Mokrisky is one of the local officials leading a campaign to convince voters to authorize selectmen to spend $350,000 in Community Preservation Act funds to purchase the 127-year-old station from the MBTA. Residents will vote on this issue at this month’s special town meeting.
An additional $350,000 in Community Preservation Act money is being sought by town officials to rehabilitate parts of the station’s exterior.
On Saturday, Mokrisky and other supporters of the project held an open house at the old station to allow residents to take a look inside the building, which opened in 1888 and was added to the National Register of Historic Places in 1974.
Arched wooden ceilings, an ornate fireplace and a vintage aesthetic are among the most striking features inside the building. However, disuse and disrepair have taken hold in some areas, as evidenced by a layer of dust and grime that covers the floors and the weathered look of many of the items remaining in the building.

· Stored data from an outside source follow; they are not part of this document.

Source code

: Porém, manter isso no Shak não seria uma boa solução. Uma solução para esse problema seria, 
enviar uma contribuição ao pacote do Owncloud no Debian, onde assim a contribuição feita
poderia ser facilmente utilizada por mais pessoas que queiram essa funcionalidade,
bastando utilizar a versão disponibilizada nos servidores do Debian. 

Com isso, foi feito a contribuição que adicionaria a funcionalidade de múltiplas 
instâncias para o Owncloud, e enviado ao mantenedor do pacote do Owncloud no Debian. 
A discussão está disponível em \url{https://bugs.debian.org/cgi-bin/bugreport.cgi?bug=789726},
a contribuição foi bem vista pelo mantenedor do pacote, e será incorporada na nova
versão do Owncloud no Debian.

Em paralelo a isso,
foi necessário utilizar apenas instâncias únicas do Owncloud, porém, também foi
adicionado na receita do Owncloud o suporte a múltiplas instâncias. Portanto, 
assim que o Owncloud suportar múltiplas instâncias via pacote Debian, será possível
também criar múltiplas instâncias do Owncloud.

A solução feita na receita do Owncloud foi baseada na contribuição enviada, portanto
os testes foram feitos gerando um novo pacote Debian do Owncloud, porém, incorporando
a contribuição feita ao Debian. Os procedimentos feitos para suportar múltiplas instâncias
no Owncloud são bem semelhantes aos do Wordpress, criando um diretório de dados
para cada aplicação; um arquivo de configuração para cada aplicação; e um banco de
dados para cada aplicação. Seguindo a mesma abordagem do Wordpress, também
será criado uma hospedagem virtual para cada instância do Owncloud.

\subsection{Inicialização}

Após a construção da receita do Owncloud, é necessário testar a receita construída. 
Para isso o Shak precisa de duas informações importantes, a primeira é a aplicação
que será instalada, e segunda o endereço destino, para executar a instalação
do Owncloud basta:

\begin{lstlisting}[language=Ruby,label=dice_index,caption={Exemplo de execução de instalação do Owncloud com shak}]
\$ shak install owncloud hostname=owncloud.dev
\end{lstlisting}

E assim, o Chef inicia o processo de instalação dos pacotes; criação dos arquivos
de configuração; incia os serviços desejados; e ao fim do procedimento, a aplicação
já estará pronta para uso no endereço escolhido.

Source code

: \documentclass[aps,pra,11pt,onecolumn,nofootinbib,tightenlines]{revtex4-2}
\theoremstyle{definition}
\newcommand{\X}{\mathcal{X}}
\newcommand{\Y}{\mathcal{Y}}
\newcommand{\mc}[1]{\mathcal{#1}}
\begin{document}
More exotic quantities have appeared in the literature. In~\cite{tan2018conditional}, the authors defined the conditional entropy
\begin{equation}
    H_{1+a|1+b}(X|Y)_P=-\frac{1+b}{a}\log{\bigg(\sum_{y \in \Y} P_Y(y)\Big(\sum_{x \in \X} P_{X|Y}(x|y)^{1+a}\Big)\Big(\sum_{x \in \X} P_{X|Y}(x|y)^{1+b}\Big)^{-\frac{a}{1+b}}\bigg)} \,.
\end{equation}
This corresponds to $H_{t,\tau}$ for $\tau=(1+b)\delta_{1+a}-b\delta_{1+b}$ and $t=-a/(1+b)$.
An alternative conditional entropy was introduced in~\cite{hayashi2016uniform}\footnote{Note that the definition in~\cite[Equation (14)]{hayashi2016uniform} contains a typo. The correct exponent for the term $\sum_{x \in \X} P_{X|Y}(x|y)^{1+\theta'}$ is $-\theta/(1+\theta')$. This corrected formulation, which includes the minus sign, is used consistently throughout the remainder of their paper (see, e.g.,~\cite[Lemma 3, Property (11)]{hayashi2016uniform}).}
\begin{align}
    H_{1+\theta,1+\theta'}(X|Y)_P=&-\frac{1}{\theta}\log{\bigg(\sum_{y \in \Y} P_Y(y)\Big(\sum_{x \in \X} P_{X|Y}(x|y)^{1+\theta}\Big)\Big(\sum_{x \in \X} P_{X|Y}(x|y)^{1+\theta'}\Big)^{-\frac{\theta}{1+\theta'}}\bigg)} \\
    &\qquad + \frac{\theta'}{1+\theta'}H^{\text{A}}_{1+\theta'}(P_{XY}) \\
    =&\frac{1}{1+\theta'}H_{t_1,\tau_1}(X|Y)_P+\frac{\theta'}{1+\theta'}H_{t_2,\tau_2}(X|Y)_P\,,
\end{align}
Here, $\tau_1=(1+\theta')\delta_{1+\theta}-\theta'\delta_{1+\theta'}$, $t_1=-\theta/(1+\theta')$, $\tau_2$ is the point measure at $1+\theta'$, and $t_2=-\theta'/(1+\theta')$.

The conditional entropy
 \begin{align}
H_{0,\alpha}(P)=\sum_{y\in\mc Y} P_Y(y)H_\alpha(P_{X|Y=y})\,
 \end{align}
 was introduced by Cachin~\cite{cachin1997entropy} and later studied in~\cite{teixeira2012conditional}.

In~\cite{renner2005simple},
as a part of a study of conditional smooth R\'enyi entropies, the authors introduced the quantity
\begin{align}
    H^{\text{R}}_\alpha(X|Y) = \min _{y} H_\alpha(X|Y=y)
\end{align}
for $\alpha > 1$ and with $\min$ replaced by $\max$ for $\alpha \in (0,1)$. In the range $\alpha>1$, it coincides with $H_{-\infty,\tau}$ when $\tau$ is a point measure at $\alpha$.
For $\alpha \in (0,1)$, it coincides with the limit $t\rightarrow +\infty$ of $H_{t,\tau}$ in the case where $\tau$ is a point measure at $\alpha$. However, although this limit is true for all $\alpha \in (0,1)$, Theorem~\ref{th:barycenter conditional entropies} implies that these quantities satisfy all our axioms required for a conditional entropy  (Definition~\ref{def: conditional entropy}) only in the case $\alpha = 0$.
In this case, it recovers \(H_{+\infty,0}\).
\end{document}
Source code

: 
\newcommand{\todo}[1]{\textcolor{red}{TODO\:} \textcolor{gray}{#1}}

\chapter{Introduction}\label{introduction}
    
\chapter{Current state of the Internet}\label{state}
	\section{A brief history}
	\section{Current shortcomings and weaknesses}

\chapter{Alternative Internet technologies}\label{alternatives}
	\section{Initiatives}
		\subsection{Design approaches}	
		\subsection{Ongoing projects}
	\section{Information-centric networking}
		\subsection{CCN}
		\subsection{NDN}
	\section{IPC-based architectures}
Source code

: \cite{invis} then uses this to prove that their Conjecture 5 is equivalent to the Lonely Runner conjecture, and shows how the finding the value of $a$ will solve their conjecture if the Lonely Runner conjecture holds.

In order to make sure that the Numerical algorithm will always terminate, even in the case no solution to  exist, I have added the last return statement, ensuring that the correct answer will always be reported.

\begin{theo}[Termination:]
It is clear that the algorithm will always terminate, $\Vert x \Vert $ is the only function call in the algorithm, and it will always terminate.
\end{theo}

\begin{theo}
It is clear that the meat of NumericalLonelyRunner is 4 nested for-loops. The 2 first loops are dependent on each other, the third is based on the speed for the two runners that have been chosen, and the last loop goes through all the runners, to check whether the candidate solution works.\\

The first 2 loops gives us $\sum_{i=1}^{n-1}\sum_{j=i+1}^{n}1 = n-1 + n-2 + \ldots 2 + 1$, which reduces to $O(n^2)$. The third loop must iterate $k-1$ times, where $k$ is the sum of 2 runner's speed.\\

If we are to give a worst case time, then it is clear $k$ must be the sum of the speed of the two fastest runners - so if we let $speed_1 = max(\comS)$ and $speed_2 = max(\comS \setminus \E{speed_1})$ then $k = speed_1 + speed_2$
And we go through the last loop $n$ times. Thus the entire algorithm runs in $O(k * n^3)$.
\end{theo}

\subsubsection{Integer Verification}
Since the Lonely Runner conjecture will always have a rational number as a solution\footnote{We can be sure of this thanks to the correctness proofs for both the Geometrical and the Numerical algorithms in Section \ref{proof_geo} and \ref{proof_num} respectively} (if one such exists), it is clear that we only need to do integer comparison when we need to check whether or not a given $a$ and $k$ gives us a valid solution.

“The building has been vacant for close to 10 years,” said Forrest Lindwall, a member of the Stoughton Redevelopment Authority. “In the past, it was an active railroad station. They basically closed down the whole waiting room years ago and just sold tickets.”
Eventually, the ticket stand was no longer needed as residents could purchase tickets on the commuter rail trains that run past the station and the building was closed.
However, Mokrisky said he believes the building could be reopened with a little work.
“Ninety-nine percent of the woodwork in here is clean,” Mokrisky said. “When you look at the building, it’s steel and solid stone. It’s not going anywhere.”
Mokrisky said money for repairs would be used to seal the building, as some of the wood on the building’s exterior near the windows has begun to rot, and the mortar between the stones has been worn away in places.
Mokrisky said he fears the building will be sold and the new owner will open a business that doesn’t fit the structure’s historic character. However, some residents want to be assured the town can find a tenant before they approve to buy the property.
There have been discussions about opening a combined bookstore/coffee shop in the old train station or moving the local post office’s retail operations into the building, Mokrisky said, adding that before the town can make those decisions it must buy the building.
“It’s a historic building, and we want to bring it back to a positive use,” he said.